Digital gender gap in India is 36 percent and partly that’s because phones are seen as a threat to male power.

That’s what the Internet Saathi project, set up in 2015 by Google and the Tata Trust, set out to change. Back in Alwar, Sheetal goes to villages on her bicycle, with tablets and smartphones to teach women. “Aap humare mihalon ko kyun bigaad rahi hai (why are you ruining our women),” is how the men she meets usually greet her.

Like Sheetal, there are many Internet saathis in rural India. Google India says that the project has helped 2.6 million women come online. That’s a very small number of women when you take into account the huge numbers that are being left behind, creating a second digital divide – the first between the cities and the villages, and the second between the men and the women.

The Internet may have a gender, but patriarchy is unisex
The principal – a woman herself, if that matters – of a school in a UP village was agitated when Preeti, another Internet saathi, taught her students how to use a smartphone. “You will turn my students against me and spoil them,” the principal said, Preeti told Gadgets 360. This principal is responsible for the future of 1,200 students, Preeti added.

Madhya Pradesh Professional Examination Board held its examinations online. The idea behind this is that online exams can increase participation, and make it easier for everyone to take part, explained Bhaskar Lakshakar, Director, Professional Examination Board, MP. However, Lakshakar told Gadgets 360 he feared that the number of female students appearing for the exam would decrease.

“Internet and mobile are a serious cultural challenge to a country like India,” says Osama Manzar, Founder and Director of Delhi-based Internet access campaigner, the Digital Empowerment Foundation. “It gives you individual opportunity, individual freedom, and individual opportunity. And India is patriarchal society where control is the biggest framework of a family, of a community or a society.”

When health-care sectors try to reach rural women through mobile messaging, the devices ends up with the men of the family. They are the ones who get all the messages about breast-feeding and so on.

This is something that Kovacs also highlighted, tweeting, “Digital gender gap in India is 36 percent and partly that’s because phones are seen as a threat to male power.”

In this scenario, can women actually be digitally empowered? The Broadband Commission Working Group on the digital gender divide has listed four areas to close the digital gender gap. One of them is to confront barriers that restrict gender equality online.
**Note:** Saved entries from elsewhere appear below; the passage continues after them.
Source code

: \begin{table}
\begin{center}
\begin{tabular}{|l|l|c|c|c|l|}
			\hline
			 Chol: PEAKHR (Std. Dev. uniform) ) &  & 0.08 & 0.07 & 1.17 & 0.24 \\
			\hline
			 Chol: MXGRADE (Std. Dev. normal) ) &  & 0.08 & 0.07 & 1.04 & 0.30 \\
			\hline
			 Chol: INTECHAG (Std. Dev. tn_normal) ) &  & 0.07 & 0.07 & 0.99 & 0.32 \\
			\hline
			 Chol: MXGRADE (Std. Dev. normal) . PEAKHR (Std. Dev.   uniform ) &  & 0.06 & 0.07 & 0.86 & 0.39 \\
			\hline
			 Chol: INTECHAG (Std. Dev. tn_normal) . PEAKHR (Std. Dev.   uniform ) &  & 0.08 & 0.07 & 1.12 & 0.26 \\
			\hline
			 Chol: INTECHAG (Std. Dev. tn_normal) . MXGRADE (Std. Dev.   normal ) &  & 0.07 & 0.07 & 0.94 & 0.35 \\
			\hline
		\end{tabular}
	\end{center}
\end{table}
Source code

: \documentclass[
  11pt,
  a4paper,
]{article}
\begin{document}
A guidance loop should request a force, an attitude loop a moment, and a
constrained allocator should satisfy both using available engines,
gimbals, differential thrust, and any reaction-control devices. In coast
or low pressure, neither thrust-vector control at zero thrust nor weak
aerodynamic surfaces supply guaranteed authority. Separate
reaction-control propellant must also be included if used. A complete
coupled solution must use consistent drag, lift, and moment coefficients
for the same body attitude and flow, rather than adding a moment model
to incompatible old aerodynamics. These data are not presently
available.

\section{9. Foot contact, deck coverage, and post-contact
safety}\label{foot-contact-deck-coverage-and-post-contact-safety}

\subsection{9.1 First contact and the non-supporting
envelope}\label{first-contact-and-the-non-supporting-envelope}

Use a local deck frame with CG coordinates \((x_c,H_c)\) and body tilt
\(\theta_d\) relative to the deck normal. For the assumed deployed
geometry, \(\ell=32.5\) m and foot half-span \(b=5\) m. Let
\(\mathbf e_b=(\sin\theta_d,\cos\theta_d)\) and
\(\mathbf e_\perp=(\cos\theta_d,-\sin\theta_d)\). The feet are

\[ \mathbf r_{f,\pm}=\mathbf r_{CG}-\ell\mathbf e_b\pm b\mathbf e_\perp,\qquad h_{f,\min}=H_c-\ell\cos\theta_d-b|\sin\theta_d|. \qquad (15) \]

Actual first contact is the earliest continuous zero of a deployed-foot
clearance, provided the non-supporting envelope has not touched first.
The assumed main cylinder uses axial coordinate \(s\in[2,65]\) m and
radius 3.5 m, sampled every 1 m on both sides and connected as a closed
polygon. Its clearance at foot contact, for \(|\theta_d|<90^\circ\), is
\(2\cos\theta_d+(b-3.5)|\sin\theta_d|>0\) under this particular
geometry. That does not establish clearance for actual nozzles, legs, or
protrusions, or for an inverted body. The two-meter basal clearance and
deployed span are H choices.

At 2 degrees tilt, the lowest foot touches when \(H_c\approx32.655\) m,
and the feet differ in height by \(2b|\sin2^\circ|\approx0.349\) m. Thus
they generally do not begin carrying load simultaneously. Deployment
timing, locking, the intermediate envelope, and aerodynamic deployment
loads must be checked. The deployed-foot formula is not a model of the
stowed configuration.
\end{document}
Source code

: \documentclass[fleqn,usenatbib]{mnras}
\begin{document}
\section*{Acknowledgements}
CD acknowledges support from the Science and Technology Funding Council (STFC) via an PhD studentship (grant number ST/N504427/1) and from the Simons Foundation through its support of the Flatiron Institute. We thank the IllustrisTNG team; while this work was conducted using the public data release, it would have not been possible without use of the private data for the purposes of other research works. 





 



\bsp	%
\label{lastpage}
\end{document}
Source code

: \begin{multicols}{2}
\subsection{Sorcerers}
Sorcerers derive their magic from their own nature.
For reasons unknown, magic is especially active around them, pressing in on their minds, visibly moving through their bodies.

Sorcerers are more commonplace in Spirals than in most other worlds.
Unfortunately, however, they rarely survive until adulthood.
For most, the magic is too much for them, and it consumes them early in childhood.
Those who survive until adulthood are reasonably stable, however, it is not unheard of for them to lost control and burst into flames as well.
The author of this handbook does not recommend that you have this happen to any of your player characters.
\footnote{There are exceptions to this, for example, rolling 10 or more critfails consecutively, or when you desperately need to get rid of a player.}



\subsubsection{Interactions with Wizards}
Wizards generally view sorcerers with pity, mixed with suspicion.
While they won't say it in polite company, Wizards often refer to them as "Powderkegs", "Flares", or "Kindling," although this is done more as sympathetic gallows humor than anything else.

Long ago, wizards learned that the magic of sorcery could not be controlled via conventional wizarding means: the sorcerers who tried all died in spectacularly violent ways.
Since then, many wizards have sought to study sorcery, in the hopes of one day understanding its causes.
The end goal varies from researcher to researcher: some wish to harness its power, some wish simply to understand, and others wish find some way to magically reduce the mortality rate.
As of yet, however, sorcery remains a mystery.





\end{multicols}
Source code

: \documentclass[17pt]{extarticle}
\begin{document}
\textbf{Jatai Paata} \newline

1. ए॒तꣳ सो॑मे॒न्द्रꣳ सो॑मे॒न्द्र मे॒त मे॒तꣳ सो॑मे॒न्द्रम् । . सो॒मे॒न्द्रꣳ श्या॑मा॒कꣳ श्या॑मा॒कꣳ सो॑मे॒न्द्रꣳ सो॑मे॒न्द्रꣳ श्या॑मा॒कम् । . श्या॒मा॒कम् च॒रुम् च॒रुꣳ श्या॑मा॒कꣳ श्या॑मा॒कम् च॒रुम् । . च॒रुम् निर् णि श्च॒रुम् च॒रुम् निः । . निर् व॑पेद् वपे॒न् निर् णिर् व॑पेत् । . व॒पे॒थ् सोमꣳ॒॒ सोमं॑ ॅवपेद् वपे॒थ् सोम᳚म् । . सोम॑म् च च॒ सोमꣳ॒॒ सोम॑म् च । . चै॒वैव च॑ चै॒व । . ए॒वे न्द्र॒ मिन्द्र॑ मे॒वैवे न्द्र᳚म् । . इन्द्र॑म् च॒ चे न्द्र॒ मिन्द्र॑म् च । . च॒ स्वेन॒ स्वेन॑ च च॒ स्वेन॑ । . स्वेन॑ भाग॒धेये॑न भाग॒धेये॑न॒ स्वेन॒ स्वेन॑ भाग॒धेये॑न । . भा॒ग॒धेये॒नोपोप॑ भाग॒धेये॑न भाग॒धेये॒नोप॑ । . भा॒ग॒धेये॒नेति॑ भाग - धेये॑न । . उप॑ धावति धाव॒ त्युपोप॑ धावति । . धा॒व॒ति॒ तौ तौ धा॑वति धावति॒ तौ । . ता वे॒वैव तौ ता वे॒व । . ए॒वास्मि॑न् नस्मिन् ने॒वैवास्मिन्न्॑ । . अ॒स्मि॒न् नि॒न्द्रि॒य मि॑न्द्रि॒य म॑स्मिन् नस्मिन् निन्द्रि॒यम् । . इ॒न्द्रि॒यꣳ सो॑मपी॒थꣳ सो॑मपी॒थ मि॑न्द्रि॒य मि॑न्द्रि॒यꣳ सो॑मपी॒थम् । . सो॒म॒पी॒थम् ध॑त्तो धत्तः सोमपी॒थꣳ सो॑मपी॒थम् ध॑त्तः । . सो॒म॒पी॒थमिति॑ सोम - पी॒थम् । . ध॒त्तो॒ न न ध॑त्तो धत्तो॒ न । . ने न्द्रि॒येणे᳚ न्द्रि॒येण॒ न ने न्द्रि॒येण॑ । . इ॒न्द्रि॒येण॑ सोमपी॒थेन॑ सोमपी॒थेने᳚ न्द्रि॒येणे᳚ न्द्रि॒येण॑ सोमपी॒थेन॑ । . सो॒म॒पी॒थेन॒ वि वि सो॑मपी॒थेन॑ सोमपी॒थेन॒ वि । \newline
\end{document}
The recipe to digital gender equality is not just to throw in devices and a decent Internet connection. Digital India needs to understand what it means for a woman in India to be digitally empowered. Technology companies, safety app developers, e-government, communities, families – all the stakeholders, in fact – need to face the facts, and rather than rush to make a fix, must pause and make changes only after actually observing people on the ground and considering local idiosyncrasies, which makes any progress slow and steady.

The problem is that slow and steady are not the adjectives one uses to define the Internet. But when it comes to bridging the digital gender divide in India, the progress seems to be stuck within that phrase.